Can a religion change?

Much ink has been spilled (or should I say, many bytes have been generated) about whether Islam can be modernized so that Muslims can integrate with the modern world.  As many have pointed out, devout Muslims feel themselves absolutely bound to live by Mohammed's principles — principles that involve such anachronisms as polygamy, death by stoning, death for homosexuality, violent anti-Semitism, second-class status for all non-Muslims, death for Muslim apostates, etc.  All of these are ideas that are fundamentally at odds with modern Western notions of freedom and equality.  And all of them are the words of the Prophet.  So, clearly, Muslims are stuck with them.  Right?  Well, maybe not.

Folks, I give you the Church of Latter Day Saints and its followers, the Mormons.  As Jon Krakauer reminds me in his book Under the Banner of Heaven, polygamy was a fundamental tenet of Mormonism, as it was revealed to Joseph Smith, the Mormon prophet.  It was also the concept that most dramatically separated Mormons from the rest of mid-19th Century American-Victorian culture.  In the years leading up to the Civil War, polygamy, rather than slavery, was the issue that exercised the large majority of Americans.  It is unsurprising, therefore, that the 1850s ended with the American government actually starting a war against the Mormons (the Utah War), largely in an effort to stamp out polygamy.   The war failed, and the United States turned its attention to the War Between the States.  Still the issue was such a hot button one that Congress took time out from the Civil War to make polygamy in the territories a felony.  Throughout the 1870s and 1880s, Congress acted to beef-up these laws.

Although the federal push initially did nothing to change the strong Mormon allegiance to polygamy, the feds kept pushing, and pushing, enclosing the polygamists into smaller and smaller legal boxes.  And it was always clear that, when it came to polygamy, the federal government was willing to put its money where its mouth was.  That is, these laws weren't simply dead words in untouched books, they were laws that the government relied upon with a vengeance.  Eventually, in the face of this relentless pressure, the Mormon leadership yielded and renounced polygamy

The Mormon Church wasn't just engaging in lip service when it turned its back on one of Smith's prophecies.  Instead, this was a wholehearted renunciation.  The modern Mormon church is vehemently opposed to polygamy, and works hard to distance itself from fringe Fundamentalist organizations that claim the Prophet's mantle and espouse polygamy (a principle that seems to give these Fundamentalists the right to gather around them multiples of really, really young brides).

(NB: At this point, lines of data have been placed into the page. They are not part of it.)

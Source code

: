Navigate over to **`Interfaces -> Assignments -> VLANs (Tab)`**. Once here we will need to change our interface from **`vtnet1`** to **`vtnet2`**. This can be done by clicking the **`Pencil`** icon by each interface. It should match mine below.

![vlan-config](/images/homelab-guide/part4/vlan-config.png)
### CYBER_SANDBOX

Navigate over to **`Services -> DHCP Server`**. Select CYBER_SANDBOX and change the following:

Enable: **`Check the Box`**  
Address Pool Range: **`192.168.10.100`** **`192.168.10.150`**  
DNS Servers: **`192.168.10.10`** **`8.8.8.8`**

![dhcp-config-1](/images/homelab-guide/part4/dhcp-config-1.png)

One could argue that, under the First Amendment, the U.S. had no business forcing a religion to abandon a basic tenet of its belief system, but that's an argument that was lost more than 100 years ago, and I have no intention of fighting it now.  What interests me is that a religion could renounce a belief system and nevertheless continue functioning and, indeed, growing. In fact, the Mormon Church seemed to have learned a lesson from this early battle.  It has also changed its policies over the years regarding women and minorities, and has been rewarded by becoming one of the fastest growing religions in the world (although there are some doubts cast upon that claim).

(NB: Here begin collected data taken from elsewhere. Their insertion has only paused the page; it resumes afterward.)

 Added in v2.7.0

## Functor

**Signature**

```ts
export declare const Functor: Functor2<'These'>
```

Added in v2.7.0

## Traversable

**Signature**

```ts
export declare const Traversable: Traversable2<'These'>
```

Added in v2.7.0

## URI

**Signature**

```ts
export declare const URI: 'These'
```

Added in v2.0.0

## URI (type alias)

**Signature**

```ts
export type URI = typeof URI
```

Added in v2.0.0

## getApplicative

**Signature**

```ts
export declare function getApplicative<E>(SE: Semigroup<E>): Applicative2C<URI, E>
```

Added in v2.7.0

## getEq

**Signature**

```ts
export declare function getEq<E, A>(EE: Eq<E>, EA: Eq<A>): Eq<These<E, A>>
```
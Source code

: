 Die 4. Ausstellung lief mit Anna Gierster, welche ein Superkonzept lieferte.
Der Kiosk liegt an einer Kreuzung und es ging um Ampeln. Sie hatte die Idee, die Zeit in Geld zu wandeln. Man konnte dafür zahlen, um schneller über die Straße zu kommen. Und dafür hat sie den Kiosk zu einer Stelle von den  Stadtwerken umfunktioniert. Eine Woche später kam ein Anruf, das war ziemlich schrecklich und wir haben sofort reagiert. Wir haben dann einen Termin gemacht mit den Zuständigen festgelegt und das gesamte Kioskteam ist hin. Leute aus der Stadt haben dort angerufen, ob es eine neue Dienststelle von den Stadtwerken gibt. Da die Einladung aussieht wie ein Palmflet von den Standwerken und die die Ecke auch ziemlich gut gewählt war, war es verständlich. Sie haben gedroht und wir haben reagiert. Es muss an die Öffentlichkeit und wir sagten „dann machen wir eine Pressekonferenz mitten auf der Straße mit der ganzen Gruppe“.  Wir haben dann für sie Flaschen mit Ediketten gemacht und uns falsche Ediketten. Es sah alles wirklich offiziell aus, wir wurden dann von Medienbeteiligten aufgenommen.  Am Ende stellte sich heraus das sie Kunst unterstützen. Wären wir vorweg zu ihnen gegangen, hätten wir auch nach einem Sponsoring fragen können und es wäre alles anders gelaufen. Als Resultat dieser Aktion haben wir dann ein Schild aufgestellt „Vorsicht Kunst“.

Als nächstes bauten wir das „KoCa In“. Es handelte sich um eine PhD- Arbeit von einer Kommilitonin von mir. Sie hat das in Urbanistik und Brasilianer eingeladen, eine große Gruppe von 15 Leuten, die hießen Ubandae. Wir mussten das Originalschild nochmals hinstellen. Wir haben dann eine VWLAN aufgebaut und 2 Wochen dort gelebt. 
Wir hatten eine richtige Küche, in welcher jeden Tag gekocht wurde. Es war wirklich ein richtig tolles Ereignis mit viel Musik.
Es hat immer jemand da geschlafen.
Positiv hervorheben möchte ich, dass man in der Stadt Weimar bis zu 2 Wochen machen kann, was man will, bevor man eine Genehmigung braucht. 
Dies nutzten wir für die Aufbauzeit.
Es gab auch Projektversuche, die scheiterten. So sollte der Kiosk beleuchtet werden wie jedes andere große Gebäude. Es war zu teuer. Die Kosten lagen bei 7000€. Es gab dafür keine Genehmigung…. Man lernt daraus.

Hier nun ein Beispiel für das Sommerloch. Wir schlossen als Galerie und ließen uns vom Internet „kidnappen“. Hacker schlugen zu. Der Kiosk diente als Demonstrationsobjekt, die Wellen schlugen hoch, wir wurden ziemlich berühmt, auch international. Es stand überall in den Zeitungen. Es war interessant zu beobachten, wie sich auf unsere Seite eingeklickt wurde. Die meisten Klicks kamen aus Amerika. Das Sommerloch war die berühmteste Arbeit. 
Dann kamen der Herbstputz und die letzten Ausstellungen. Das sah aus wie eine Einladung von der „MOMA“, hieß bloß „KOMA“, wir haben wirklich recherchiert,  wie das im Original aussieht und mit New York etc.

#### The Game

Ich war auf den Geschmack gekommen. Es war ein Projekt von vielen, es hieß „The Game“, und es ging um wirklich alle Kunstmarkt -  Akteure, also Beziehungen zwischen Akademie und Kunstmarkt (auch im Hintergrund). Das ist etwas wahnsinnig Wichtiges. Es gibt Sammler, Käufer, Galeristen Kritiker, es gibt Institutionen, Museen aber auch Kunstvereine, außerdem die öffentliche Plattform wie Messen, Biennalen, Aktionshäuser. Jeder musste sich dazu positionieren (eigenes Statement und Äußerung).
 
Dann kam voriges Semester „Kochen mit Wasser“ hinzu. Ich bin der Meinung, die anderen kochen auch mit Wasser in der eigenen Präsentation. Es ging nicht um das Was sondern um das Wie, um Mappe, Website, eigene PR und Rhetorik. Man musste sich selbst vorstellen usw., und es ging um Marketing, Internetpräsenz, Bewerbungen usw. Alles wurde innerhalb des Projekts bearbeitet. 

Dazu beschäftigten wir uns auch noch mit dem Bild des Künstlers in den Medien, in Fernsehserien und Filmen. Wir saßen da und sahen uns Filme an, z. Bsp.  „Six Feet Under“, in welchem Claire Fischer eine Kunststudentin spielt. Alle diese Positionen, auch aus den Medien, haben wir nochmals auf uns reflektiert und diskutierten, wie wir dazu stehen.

My point, of course, is that a religion can cast off doctrines that are not in harmony with the world, while retaining core belief systems that keep the religion unique.  Sloughing off ideas that cause revulsion can help make the religion a magnet, and can help the religion focus on those doctrines that are most useful to gain converts or optimize the society in which the faithful live.  Indeed, with regards to converts, I've always had a huge admiration for the early Catholic church's ability to convince those pagans addicted to human sacrifice that they could abandon that disgraceful practice, since Jesus' sacrifice was sufficient for all human-kind.  It's an amazing doctrine, and the Church understood how to use it to invite people into the religion, rather than to force them into it.